# Directions for this task
Give back exactly the first lines of the entries below, through the line with "## Descripción del Proyecto".

# Given data
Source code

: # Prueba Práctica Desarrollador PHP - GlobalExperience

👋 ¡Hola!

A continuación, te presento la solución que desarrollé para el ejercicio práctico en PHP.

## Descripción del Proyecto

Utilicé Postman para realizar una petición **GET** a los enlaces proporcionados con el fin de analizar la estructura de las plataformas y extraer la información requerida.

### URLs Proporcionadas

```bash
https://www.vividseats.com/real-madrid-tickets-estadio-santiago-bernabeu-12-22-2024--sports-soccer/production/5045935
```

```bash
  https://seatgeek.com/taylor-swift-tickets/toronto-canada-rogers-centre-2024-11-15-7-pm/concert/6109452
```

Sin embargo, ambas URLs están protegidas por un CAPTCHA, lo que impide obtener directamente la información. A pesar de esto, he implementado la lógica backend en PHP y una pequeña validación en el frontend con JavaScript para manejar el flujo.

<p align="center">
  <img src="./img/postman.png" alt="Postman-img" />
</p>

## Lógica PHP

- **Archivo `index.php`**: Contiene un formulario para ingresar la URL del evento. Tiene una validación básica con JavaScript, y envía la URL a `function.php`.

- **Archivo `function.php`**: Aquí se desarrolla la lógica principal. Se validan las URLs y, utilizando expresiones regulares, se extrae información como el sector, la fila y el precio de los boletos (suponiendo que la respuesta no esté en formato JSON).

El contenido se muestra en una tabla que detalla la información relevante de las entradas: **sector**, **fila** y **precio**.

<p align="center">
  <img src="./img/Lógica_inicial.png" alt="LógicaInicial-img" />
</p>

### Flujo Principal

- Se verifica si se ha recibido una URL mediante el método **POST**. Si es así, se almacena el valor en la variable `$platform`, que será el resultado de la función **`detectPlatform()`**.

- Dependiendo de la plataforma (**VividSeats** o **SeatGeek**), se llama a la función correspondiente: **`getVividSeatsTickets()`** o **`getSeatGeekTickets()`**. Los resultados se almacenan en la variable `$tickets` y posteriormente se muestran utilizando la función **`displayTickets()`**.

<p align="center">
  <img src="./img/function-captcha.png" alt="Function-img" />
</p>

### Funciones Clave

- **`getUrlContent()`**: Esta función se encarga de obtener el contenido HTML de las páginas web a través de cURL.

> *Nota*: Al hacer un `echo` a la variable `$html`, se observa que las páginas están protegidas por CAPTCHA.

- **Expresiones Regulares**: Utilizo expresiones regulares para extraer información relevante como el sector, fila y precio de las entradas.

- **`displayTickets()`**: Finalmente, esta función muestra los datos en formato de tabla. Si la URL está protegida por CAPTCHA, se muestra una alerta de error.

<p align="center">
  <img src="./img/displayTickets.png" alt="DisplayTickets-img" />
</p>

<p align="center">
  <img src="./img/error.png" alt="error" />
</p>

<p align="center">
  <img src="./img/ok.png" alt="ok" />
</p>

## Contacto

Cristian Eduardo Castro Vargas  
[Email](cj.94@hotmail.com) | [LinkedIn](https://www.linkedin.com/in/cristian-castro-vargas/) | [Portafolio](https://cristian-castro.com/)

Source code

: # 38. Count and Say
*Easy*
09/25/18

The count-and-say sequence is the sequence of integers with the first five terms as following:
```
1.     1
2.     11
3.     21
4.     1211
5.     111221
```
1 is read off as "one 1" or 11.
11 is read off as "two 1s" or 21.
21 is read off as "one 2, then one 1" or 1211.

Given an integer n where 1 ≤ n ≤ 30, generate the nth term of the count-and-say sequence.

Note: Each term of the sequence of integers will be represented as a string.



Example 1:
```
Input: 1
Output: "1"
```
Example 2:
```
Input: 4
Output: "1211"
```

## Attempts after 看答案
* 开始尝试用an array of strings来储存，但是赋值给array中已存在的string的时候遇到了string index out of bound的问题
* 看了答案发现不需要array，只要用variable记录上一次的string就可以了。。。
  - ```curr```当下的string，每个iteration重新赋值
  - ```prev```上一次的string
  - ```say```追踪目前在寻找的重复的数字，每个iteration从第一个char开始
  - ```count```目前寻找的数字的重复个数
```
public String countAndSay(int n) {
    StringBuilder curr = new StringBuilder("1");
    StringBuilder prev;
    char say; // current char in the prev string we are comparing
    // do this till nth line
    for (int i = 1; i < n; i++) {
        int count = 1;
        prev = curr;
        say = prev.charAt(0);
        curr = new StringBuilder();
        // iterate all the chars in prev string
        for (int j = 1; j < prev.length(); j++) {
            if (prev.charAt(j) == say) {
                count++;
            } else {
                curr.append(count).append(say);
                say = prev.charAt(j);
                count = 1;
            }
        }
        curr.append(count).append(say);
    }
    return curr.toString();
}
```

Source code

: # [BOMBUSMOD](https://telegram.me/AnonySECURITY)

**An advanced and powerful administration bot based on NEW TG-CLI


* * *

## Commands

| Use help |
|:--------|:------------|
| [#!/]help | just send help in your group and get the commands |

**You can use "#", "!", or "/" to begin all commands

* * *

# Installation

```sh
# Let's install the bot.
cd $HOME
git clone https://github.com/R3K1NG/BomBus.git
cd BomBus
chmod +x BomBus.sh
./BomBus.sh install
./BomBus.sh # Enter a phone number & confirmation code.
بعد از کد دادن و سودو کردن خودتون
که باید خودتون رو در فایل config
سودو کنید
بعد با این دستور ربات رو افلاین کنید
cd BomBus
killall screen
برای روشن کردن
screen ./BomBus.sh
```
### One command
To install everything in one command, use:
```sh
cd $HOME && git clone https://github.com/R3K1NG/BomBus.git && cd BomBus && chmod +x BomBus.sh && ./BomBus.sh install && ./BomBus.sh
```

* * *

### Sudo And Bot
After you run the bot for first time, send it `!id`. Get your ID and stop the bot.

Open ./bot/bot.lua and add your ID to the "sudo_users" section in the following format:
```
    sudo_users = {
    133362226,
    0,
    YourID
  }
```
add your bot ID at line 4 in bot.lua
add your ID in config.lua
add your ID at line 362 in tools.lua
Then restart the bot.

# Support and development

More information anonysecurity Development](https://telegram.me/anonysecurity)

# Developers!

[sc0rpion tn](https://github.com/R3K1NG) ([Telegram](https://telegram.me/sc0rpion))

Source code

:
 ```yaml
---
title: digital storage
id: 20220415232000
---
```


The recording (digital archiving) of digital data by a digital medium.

# Finished task
Source code

: # Prueba Práctica Desarrollador PHP - GlobalExperience

👋 ¡Hola!

A continuación, te presento la solución que desarrollé para el ejercicio práctico en PHP.

## Descripción del Proyecto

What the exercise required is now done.